Avez-vous déjà entendu parler des "poupées sexuelles" ? Sur Whatsapp et Facebook, les photos de ces jouets sexuels ultra réalistes font un carton, attisant convoitise, curiosité, ou mise en garde sur fond de morale religieuse. Au point que certaines pages africaines, surfant sur la vague, n’hésitent pas à propager de fausses informations à leur sujet.

Comme le note Jeune Afrique, la page "Rumeurs de Ouaga" a ainsi affirmé, le 22 janvier dernier, que des poupées sexuelles étaient en vente sur le grand marché de Ouagadougou, au Burkina Faso.


"Poupée chinoises grandeur nature, 1m65 déjà disponible au grand marché de Ouagadougou avec kpêtou [vagin, NDLR] trop réaliste, une véritable miss dans votre lit. Elles s'arrachent comme de petits pains. Déjà 11 mille exemplaires vendus en moins de deux semaines", peut-on lire sur la page Facebook "Rumeurs de Ouaga".

La publication de la page a été partagée plus de 330 fois. Dans les commentaires, plusieurs personnes semblent croire que des poupées gonflables sont bien en vente à Ouagadougou, et ce malgré le nom de la page Facebook. D’autres s’indignent de la vente de ces jouets sexuels.
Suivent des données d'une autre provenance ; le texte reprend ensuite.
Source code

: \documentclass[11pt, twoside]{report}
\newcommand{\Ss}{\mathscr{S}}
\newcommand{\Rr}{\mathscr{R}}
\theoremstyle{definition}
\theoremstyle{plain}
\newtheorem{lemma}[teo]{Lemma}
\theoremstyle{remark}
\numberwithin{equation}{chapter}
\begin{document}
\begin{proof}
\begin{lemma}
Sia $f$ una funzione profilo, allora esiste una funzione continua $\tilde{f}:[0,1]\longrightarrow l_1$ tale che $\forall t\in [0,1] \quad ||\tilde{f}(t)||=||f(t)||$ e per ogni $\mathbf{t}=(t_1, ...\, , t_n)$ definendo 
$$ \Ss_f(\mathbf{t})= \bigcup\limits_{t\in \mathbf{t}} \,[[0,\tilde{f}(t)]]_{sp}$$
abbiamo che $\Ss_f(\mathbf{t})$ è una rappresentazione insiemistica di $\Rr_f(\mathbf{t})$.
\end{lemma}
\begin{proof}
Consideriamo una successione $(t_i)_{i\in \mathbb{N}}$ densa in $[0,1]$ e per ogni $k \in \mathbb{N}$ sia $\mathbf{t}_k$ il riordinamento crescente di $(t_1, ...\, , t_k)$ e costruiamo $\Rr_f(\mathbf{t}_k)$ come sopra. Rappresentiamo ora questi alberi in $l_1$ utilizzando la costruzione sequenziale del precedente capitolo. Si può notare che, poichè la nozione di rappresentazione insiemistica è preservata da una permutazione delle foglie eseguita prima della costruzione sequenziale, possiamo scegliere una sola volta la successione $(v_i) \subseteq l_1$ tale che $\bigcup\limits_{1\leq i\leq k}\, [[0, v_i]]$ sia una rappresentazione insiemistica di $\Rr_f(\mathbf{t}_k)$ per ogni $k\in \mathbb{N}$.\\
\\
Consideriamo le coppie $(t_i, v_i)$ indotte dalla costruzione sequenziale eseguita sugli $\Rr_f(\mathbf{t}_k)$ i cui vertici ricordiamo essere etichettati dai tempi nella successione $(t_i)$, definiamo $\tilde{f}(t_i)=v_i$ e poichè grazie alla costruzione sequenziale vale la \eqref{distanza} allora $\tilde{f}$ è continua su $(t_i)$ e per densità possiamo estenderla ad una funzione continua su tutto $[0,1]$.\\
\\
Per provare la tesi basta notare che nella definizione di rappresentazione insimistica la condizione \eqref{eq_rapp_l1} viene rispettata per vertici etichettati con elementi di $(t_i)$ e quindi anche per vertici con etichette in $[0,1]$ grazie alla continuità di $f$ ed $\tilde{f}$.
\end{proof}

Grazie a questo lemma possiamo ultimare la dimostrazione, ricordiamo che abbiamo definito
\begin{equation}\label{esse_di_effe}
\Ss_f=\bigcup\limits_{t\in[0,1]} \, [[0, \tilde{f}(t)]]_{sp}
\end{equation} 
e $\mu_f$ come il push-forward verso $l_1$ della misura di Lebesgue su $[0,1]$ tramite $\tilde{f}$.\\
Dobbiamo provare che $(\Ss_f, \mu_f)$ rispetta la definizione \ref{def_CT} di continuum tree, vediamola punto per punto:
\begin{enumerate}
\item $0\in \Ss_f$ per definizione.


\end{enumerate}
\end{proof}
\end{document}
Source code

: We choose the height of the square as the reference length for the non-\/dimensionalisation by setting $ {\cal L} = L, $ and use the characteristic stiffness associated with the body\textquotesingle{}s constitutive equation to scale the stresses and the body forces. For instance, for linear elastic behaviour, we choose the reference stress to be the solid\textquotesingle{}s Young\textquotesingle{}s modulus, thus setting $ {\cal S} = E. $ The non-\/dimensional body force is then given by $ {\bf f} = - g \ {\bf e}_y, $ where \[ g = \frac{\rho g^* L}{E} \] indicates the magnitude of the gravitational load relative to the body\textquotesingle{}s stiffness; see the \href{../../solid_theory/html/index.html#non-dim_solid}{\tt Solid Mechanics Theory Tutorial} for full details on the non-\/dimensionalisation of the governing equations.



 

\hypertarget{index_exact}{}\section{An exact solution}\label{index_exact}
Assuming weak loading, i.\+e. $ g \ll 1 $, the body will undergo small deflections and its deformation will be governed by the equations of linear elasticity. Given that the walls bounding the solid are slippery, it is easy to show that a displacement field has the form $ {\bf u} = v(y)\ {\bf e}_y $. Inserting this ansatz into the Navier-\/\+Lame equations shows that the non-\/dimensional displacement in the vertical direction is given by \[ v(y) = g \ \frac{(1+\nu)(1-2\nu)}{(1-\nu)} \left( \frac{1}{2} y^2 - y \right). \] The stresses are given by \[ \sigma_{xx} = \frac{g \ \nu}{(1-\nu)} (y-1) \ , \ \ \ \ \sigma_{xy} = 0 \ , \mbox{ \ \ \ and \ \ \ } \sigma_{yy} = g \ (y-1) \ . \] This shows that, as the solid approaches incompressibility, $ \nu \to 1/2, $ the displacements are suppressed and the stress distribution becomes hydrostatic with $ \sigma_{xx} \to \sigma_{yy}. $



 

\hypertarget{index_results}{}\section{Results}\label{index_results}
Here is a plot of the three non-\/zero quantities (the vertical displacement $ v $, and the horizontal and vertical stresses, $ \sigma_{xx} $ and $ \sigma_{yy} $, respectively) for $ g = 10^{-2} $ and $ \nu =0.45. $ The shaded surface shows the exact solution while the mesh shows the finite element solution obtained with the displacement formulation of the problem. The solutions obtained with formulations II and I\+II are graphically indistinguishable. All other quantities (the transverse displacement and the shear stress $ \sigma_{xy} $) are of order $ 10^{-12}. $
Or, l’information est complètement fausse, comme le révèle Jeune Afrique. Aucun commerçant n’a vu de telles poupées sur le marché de Ouagadougou et le ministère du Commerce a démenti avoir donné des autorisations pour l’import de tels produits.
 
"On a voulu créer un buzz, juste pour voir la réaction des gens"

Interrogé par la rédaction des Observateurs de France 24, un administrateur de la page a confirmé que cette publication était volontairement fausse. "On a voulu créer un buzz, juste pour voir la réaction des gens. On a inventé cette histoire de toutes pièces", précise-t-il.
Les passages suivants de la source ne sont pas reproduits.